(Records Opens)
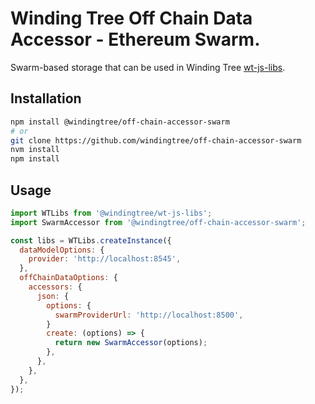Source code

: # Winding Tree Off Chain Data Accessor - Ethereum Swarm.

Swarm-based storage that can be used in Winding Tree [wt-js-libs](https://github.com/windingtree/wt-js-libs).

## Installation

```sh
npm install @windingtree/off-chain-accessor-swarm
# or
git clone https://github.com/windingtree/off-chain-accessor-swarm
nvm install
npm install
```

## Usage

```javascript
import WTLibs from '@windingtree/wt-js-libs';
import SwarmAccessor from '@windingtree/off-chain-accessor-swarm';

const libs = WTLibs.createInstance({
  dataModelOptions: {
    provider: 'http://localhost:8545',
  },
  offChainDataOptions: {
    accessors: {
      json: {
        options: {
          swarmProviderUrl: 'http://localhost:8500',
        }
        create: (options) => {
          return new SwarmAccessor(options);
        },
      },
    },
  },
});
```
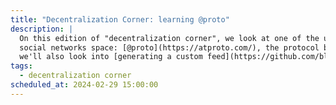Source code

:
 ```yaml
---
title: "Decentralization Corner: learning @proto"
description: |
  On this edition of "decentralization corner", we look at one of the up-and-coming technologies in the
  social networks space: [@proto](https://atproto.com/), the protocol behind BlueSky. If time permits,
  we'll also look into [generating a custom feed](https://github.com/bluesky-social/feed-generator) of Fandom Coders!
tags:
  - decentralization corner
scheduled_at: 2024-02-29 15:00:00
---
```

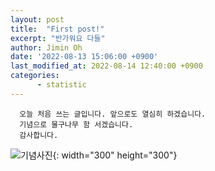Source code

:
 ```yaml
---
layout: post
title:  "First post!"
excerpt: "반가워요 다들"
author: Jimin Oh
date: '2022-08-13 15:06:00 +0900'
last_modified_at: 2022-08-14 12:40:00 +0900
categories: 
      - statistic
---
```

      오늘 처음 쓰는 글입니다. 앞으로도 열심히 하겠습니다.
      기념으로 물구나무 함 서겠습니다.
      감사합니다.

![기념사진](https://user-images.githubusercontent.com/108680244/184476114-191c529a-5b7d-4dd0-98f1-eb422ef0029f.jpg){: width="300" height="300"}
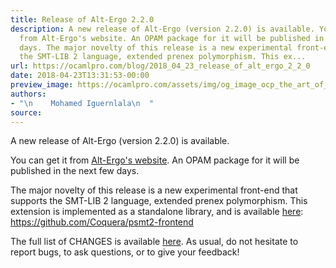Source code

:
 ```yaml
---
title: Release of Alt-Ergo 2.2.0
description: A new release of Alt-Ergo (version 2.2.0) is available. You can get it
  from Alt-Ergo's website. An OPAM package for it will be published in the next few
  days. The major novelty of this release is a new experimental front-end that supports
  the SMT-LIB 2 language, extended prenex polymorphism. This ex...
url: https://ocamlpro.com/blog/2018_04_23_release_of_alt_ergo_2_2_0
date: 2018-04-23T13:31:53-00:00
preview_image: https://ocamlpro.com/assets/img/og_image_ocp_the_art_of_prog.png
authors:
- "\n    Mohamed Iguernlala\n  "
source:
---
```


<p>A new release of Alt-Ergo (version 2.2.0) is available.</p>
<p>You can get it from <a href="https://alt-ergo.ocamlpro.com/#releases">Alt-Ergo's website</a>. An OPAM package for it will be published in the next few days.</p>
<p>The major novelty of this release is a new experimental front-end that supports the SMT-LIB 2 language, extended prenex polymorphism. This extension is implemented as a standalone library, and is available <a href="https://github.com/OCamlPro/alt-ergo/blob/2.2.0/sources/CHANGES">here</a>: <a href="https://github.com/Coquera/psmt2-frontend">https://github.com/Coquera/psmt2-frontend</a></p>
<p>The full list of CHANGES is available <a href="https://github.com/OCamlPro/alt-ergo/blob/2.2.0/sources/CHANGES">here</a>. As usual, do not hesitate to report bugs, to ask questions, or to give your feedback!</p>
(Records Closes)
What to work on =>
All lines above that hold the string "look" should be copied.

Task answer =>
  On this edition of "decentralization corner", we look at one of the up-and-coming technologies in the
  we'll also look into [generating a custom feed](https://github.com/bluesky-social/feed-generator) of Fandom Coders!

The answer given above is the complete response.